In the kitchen below, a shout of "Don't forget the
milk!"—the voice rising up through the floorboards
like steam. There's one entry in the diary: Today the
bird flew into the window and dropped, wings
spread out like a knife. On the bus, a murmur
behind me: "If I could just touch her hand."
The newspaper article laid out on the table reads:
Hope Drains as Search for Survivors Ends. A tea
spill spreads across the headline, converting grief
into a stain that will not come out.
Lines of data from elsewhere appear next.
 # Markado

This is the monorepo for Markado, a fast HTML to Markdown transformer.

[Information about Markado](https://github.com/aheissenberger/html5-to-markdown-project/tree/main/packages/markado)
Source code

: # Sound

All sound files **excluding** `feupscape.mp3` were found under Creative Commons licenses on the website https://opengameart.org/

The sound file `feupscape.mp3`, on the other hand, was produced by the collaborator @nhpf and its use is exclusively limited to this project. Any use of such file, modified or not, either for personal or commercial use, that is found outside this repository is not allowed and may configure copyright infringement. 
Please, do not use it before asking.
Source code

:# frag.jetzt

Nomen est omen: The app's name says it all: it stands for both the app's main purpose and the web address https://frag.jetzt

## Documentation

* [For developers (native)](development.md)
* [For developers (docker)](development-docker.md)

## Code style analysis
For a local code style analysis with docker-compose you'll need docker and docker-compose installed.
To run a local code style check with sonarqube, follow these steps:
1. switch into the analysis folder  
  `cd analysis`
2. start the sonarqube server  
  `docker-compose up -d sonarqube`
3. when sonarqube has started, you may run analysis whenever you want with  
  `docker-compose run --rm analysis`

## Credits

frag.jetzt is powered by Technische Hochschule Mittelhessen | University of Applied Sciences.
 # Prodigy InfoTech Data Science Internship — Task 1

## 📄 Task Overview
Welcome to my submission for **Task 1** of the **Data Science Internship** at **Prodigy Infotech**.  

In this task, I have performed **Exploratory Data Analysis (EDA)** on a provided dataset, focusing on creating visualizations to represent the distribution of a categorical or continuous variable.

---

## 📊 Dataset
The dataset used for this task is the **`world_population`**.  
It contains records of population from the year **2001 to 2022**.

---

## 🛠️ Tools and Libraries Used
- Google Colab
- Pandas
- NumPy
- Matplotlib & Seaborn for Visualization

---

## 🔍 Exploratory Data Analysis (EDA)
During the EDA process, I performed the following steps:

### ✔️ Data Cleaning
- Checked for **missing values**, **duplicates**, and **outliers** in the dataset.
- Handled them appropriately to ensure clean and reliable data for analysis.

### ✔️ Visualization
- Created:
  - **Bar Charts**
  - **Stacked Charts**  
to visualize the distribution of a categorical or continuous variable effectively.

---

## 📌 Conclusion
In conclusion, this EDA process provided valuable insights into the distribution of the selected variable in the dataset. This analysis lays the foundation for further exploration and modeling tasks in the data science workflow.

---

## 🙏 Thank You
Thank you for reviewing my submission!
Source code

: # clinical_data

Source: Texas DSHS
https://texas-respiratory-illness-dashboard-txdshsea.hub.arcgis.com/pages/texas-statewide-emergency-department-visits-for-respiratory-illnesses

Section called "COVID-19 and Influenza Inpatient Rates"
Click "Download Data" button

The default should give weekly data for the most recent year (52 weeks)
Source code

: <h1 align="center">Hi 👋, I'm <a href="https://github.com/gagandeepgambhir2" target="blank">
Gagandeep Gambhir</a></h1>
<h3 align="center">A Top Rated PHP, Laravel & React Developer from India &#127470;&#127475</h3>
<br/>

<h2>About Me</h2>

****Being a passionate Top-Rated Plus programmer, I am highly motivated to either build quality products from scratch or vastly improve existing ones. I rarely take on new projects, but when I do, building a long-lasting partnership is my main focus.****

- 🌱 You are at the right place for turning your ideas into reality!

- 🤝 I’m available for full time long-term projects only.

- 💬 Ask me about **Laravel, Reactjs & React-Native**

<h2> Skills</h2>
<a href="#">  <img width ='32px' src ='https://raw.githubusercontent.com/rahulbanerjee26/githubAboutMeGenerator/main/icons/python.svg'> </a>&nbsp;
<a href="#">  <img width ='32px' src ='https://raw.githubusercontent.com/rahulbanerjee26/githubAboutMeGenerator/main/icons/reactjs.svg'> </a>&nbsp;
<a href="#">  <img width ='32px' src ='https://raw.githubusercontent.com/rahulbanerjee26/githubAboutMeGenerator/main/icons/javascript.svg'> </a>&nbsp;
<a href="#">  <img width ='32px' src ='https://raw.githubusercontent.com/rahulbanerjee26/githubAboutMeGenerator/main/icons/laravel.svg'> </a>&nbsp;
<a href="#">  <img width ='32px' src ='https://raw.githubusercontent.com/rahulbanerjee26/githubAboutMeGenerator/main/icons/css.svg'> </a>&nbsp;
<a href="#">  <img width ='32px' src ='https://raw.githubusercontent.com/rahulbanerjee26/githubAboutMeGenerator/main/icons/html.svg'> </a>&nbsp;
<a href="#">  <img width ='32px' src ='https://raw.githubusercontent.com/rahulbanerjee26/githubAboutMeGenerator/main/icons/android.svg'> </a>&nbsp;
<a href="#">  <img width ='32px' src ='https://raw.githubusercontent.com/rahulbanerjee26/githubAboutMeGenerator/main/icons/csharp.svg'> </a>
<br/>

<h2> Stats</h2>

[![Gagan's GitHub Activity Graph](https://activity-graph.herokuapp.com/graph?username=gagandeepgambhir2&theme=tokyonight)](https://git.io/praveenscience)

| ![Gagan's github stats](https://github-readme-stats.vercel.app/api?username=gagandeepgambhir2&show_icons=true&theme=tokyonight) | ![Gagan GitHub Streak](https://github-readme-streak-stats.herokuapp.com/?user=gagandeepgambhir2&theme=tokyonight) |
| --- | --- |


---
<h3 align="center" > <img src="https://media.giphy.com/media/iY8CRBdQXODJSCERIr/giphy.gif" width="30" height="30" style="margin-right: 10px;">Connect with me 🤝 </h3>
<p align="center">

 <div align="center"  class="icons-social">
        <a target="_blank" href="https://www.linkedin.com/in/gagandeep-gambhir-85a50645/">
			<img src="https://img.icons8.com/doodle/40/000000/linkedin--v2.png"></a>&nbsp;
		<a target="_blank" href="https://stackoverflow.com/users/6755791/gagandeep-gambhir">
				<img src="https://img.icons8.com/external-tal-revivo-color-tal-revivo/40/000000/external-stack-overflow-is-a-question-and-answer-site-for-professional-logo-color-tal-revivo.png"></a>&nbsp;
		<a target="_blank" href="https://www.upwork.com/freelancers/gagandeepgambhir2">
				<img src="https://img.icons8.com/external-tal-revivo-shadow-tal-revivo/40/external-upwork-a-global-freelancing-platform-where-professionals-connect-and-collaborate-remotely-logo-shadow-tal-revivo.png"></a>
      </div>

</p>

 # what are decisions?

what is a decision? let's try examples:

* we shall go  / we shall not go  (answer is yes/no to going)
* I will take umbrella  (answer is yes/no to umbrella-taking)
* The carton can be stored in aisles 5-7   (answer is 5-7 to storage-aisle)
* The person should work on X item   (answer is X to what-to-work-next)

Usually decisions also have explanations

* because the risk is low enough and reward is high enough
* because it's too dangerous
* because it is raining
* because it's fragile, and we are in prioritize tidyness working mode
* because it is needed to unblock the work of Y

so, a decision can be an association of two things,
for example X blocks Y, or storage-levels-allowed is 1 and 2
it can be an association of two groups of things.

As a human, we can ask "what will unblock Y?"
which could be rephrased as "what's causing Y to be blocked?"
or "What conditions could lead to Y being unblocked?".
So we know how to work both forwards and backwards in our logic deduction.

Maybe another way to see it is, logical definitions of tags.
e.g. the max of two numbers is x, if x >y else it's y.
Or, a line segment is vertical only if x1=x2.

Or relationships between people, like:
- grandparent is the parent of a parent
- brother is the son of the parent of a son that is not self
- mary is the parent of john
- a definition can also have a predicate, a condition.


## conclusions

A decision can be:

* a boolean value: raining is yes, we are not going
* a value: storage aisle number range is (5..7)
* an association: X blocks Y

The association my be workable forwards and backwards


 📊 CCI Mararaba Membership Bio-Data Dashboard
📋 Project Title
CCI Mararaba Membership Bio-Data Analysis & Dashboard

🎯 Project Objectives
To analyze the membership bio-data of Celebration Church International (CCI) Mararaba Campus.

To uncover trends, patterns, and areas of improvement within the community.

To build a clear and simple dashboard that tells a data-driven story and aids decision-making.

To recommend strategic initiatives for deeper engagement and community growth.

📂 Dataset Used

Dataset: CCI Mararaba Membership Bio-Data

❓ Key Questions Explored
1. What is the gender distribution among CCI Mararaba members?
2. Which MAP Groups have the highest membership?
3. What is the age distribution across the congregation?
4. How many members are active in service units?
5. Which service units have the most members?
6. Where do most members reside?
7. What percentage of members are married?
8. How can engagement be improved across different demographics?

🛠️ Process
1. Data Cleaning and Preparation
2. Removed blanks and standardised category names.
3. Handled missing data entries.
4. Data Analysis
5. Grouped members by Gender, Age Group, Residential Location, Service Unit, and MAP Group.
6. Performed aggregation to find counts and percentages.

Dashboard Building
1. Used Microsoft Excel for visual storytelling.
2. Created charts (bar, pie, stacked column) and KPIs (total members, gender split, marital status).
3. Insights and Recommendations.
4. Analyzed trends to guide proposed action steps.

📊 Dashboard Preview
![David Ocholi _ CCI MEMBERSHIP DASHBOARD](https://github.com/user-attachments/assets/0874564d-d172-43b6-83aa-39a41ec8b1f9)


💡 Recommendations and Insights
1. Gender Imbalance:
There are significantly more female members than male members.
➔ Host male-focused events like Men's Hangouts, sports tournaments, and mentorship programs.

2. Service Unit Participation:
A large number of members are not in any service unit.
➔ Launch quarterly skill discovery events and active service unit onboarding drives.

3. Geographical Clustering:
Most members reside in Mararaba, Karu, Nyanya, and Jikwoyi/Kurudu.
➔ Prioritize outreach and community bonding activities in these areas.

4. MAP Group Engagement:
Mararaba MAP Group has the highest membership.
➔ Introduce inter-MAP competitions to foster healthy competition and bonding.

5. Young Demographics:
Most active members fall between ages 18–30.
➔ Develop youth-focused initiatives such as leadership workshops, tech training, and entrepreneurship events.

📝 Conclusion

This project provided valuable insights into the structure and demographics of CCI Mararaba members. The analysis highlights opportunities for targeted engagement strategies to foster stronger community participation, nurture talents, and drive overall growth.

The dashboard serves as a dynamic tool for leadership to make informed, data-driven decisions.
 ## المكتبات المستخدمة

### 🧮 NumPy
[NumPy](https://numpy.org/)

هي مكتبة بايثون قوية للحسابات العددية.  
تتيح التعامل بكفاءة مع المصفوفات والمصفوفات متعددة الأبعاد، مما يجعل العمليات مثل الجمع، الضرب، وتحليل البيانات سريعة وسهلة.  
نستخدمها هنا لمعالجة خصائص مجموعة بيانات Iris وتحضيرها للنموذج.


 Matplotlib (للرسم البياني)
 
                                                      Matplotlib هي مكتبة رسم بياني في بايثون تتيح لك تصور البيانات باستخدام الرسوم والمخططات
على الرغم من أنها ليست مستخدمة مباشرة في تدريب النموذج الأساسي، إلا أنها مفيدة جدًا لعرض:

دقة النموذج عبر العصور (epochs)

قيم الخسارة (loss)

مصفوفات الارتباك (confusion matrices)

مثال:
A mother calls
to tell the azaleas are in bloom early this year, their
petals the same shade as the dress she wore the
night she left the father. In the corridor, a child
whistles a tune that unwinds halfway through the
note. Even a tune has limits, its voice a string drawn
taut, unwinding. At bedtime, I hear the wind—its
parched voice scraping against the roof. I have no
idea whether it's coming or going.
David M. Alper's poetry appears in The McNeese Review, South Florida Poetry Journal, The Bookends Review, and elsewhere. He is an educator in New York City.
Phillips 66, 1972
Lebanon, Missouri
Matthew W. Schmeer
across the highway
gas station lights
fireflies flickering
father's hands
caked with grease
another customer
cherry red mustang
full tank, oil change
reflected in glass
the meadow waves goodbye
half moon rises
beneath withered stalks
secret mice scurry
dead heat lightning
my father curses
wrench clatters pavement
a gunshot echo
my father twitches
alone in garage
he prays to metal
on a river delta
my father's gun
holes, holes, everywhere
blue skies open
no clouds rain fire
a small girl
walks on dirt path
falls, cries out
the mustang whines
beneath father's hands
in moonlight glass
fireflies seek
themselves as mates
mice keep quiet
reveal no secrets
under yellow bulbs
father turns and turns
an engine, a heart
under black stars
a meadow unfolds
Matthew W. Schmeer is a middle-aged writer living in Kansas. His work has appeared in The Rush, Gyroscope Review, Poetry South, Redactions, Cream City Review, Natural Bridge, Valparaiso Poetry Review, Kansas English, The Connecticut River Review, and elsewhere. He is the author of the chapbook Twenty-One Cents and semi-regularly posts small poems on Blueksy and Mastodon. He holds an MFA from the University of Missouri at St. Louis and is a Professor of English at Johnson County Community College in Overland Park, Kansas.
The Ghost Festival
— To Those I Hold Dear
Xiaoly Li
Yearning all year long,
even separated by the Milky Way,
lovers await the day of Qixi
to cross the Magpie Bridge—
the Cowherd finds his Weaver Girl,
if only for a single night.
But where is my bridge in mid-July
when the gate of the underworld opens?
Only the sun beats down relentlessly; I can’t see
your shadows. Only robins carol cheerily;
could that be your whisper?
Those I once held close
have drifted beyond reach—
the one whose childhood letter
long faded and yellowed,
the one whose smile on the screen
froze into the final face,
the one whose weary hands
removed the oxygen tube.
No goodbyes.
Not at your sides.
Just me, alone in my car, choking back tears.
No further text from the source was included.